Un reflet de lune éclaire, comme un sourire de vierge, la large véranda du logis LeBrun. Une ombre argentée drape de rose la petite ville de Saint-Paul-du-Gouffre. Il est dix heures. Autour du lustre de la façade volètent des bestioles de toutes sortes. L’air est doux et calme. Du côté de l’est, une fraîcheur monte de la rivière silencieuse. Après la journée de chaleur torride qui vient de finir, il fait bon vivre dehors, sous un ciel rempli de points lumineux, piqués sur un fond pâle. Le souffle embaumé de la nuit caresse mollement les visages de Jules et de Françoise, qui causent sur un ton de demi-confidence. Ils regardent les dessins qu’ils ont brodés sur le canevas de leur passé tout récent. S’ils ne les trouvent pas aussi réussis qu’ils les auraient désirés, ils les aiment quand même et ils en tirent une certaine gloire.
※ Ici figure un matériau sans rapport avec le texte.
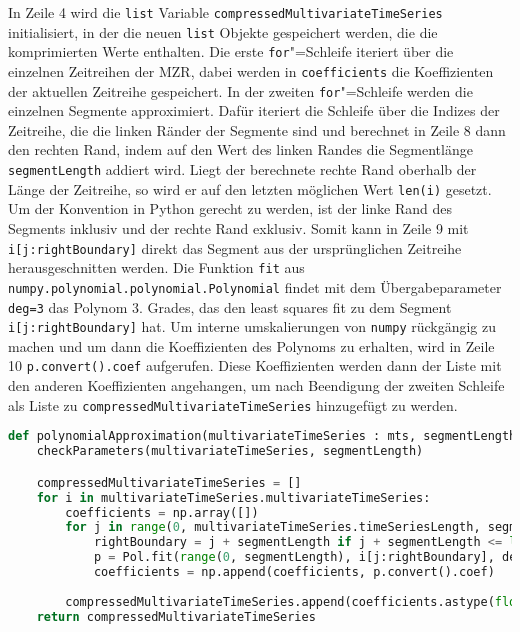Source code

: In Zeile 4 wird die \lstinline|list| Variable \lstinline|compressedMultivariateTimeSeries| initialisiert, in der die neuen \lstinline|list| Objekte gespeichert werden, die die komprimierten Werte enthalten. Die erste \lstinline|for|"=Schleife iteriert über die einzelnen Zeitreihen der \ac{MZR}, dabei werden in \texttt{coeffi\allowbreak cients} die Koeffizienten der aktuellen Zeitreihe gespeichert. In der zweiten \lstinline|for|"=Schleife werden die einzelnen Segmente approximiert. Dafür iteriert die Schleife über die Indizes der Zeitreihe, die die linken Ränder der Segmente sind und berechnet in Zeile 8 dann den rechten Rand, indem auf den Wert des linken Randes die Segmentlänge \lstinline|segmentLength| addiert wird. Liegt der berechnete rechte Rand oberhalb der Länge der Zeitreihe, so wird er auf den letzten möglichen Wert \lstinline|len(i)| gesetzt. Um der Konvention in Python gerecht zu werden, ist der linke Rand des Segments inklusiv und der rechte Rand exklusiv. Somit kann in Zeile 9 mit \lstinline|i[j:rightBoundary]| direkt das Segment aus der ursprünglichen Zeitreihe herausgeschnitten werden. Die Funktion \lstinline|fit| aus \lstinline|numpy.polynomial.polynomial.Polynomial| findet mit dem Übergabeparameter \lstinline|deg=3| das Polynom 3. Grades, das den least squares fit zu dem Segment \lstinline|i[j:rightBoundary]| hat. Um interne umskalierungen von \lstinline|numpy| rückgängig zu machen und um dann die Koeffizienten des Polynoms zu erhalten, wird in Zeile 10 \lstinline|p.convert().coef| aufgerufen. Diese Koeffizienten werden dann der Liste mit den anderen Koeffizienten angehangen, um nach Beendigung der zweiten Schleife als Liste zu \lstinline|compressedMultivariateTimeSeries| hinzugefügt zu werden.
\begin{lstlisting}[caption=Stückweise polynomielle Approximation, label=lst:stückweisepolynomielleapproximation, style=Python, language=Python]
def polynomialApproximation(multivariateTimeSeries : mts, segmentLength : int):
    checkParameters(multivariateTimeSeries, segmentLength)

    compressedMultivariateTimeSeries = []
    for i in multivariateTimeSeries.multivariateTimeSeries:
        coefficients = np.array([])
        for j in range(0, multivariateTimeSeries.timeSeriesLength, segmentLength):
            rightBoundary = j + segmentLength if j + segmentLength <= len(i) else len(i)
            p = Pol.fit(range(0, segmentLength), i[j:rightBoundary], deg=3)
            coefficients = np.append(coefficients, p.convert().coef)
        
        compressedMultivariateTimeSeries.append(coefficients.astype(float).tolist())
    return compressedMultivariateTimeSeries
\end{lstlisting}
L’âme humaine, l’âme de celui ou celle qui a un peu vécu, ressemble souvent à un oiseau blessé. Un oiseau blessé se sait incapable de suivre le vol de ceux de ses congénères dont les ailes n’ont pas encore été atteintes par les plombs de l’épreuve. Il reste en route. D’instinct, il revient à l’endroit où le guettait l’impitoyable chasseur. Et tant que son invalidité, puis sa convalescence durent, il ne cherche pas à s’élever dans les airs, à franchir les espaces, si belle que soit dans le moment la vie qu’il puisse vivre.

L’homme qui a connu des déboires — qui n’en a pas éprouvé ? — semble vivre dans un état semblable. C’est pourquoi il aime évoquer un événement passé qui le fit boire à la coupe de l’infortune. S’en entretenir avec qui sympathise adoucit les peines qui s’abritent toujours dans un repli du cœur, même du cœur de la personne qui a été la plus heureuse au cours de sa vie, même de celle que les heures présentes comblent de bonheur.
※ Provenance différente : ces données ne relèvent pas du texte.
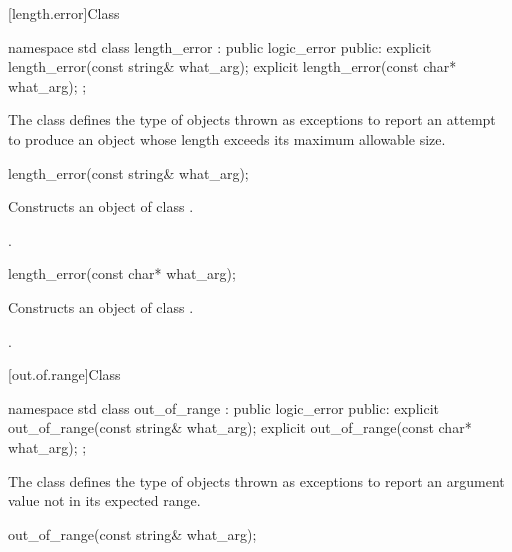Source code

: [length.error]{Class }

%
\begin{codeblock}
namespace std {
  class length_error : public logic_error {
  public:
    explicit length_error(const string& what_arg);
    explicit length_error(const char* what_arg);
  };
}
\end{codeblock}

\pnum
The class
defines the type of objects thrown as exceptions
to report an attempt to produce
an object whose length exceeds its maximum allowable size.

%
\begin{itemdecl}
length_error(const string& what_arg);
\end{itemdecl}

\begin{itemdescr}
\pnum
\effects
Constructs an object of class
.

\pnum
\postcondition
{}.
\end{itemdescr}

%
\begin{itemdecl}
length_error(const char* what_arg);
\end{itemdecl}

\begin{itemdescr}
\pnum
\effects
Constructs an object of class
.

\pnum
\postcondition
{}.
\end{itemdescr}

[out.of.range]{Class }

%
\begin{codeblock}
namespace std {
  class out_of_range : public logic_error {
  public:
    explicit out_of_range(const string& what_arg);
    explicit out_of_range(const char* what_arg);
  };
}
\end{codeblock}

\pnum
The class
defines the type of objects thrown as exceptions to report an
argument value not in its expected range.

%
\begin{itemdecl}
out_of_range(const string& what_arg);
\end{itemdecl}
Entre les deux âmes de ce couple si uni, une conversation intéressante s’était engagée, s’élevant graduellement, comme, de la terre humide, monte, à l’aurore, une buée de cristal. Sur un ton où la gratitude et la nostalgie bruissaient ensemble, Jules dit :

— Penses-tu, ma chère Françoise, comme la Providence a bien failli m’empêcher, il y a un an, d’entrer pour de bon dans la politique, vers laquelle je marchais avec tant de courage et d’espoir ? J’ai connu, il est vrai, la journée douloureuse de Leipzig, mais heureusement, je n’ai pas vécu les heures tragiques de celle de Waterloo. Toutefois, je rends grâce à Dieu de la somme d’expérience que m’a value la première. Je comprends mieux ce proverbe : « À quelque chose malheur est bon ».
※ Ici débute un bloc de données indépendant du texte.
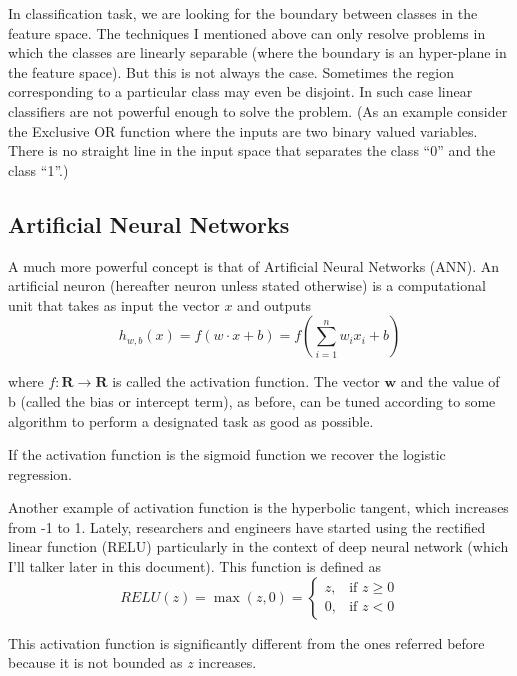 In classification task, we are looking for the boundary between classes in the feature space. The techniques I mentioned above can only resolve problems in which the classes are linearly separable (where the boundary is an hyper-plane in the feature space). But this is not always the case. Sometimes the region corresponding to a particular class may even be disjoint. In such case linear classifiers are not powerful enough to solve the problem. (As an example consider the Exclusive OR function where the inputs are two binary valued variables. There is no straight line in the input space that separates the class “0” and the class “1”.)

\subsection{Artificial Neural Networks}
\label{subsec:ANN}

A much more powerful concept is that of Artificial Neural Networks (ANN). 
An artificial neuron (hereafter neuron unless stated otherwise) is a computational unit that takes as input the vector $x$ and outputs
\begin{equation}
h_{w,b} (x) = f\left( w \cdot x + b \right) = f \left( \sum_{i=1}^n w_i x_i + b  \right)
\end{equation}

\noindent
where $f\colon \textbf{R} \rightarrow \textbf{R}$ is called the activation function. The vector $\textbf{w}$ and the value of b (called the bias or intercept term), as before, can be tuned according to some algorithm to perform a designated task as good as possible. 

If the activation function is the sigmoid function we recover the logistic regression.

Another example of activation function is the hyperbolic tangent, which increases from -1 to 1. 
Lately, researchers and engineers have started using the rectified linear function (RELU) particularly in the context of deep neural network (which I'll talker later in this document). This function is defined as
\begin{equation}
RELU(z)= \max(z,0) = 
\begin{cases}
    z,& \text{if } z\geq 0\\
    0,              & \text{if } z < 0
\end{cases}
\end{equation}

This activation function is significantly different from the ones referred before because it is not bounded as $z$ increases. %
— Oui, mon bien-aimé Jules, la chance a fini par te sourire, répondit-elle. Le peuple s’est incliné devant tes mérites et ta belle compétence. On peut dire qu’il s’est vraiment montré digne de t’avoir pour serviteur et maître. Moi qui ai longtemps cru que les électeurs appartenaient encore à ceux qui les trompent, les flattent et les soignent ! Je suis certaine à présent qu’aux prochaines élections des milliers de personnes t’élèveront sur le pavois, qu’ils t’éliront sans que tu t’exposes aux périls d’une campagne électorale, d’un voyage pénible vers l’inconnu.

— Maintenant, fit Jules, j’ai la bonne fortune de servir mon pays à la fois comme député, comme avocat et comme citoyen. En outre, je consacre mes loisirs au journalisme militant et à la composition d’œuvres de portée sociale.

— Où en es-tu rendu avec tes études sur le capitalisme et les droits de la femme, questionna-t-elle ?

— Ces études ne revêtent encore que la forme d’une pure ébauche. Une fois qu’elles se seront muées en lois et que ces dernières seront passées dans la pratique, je te promets que les inégalités de fortunes diminueront et que les femmes jouiront d’un statut plus conforme à leurs aspirations et à leur apport social.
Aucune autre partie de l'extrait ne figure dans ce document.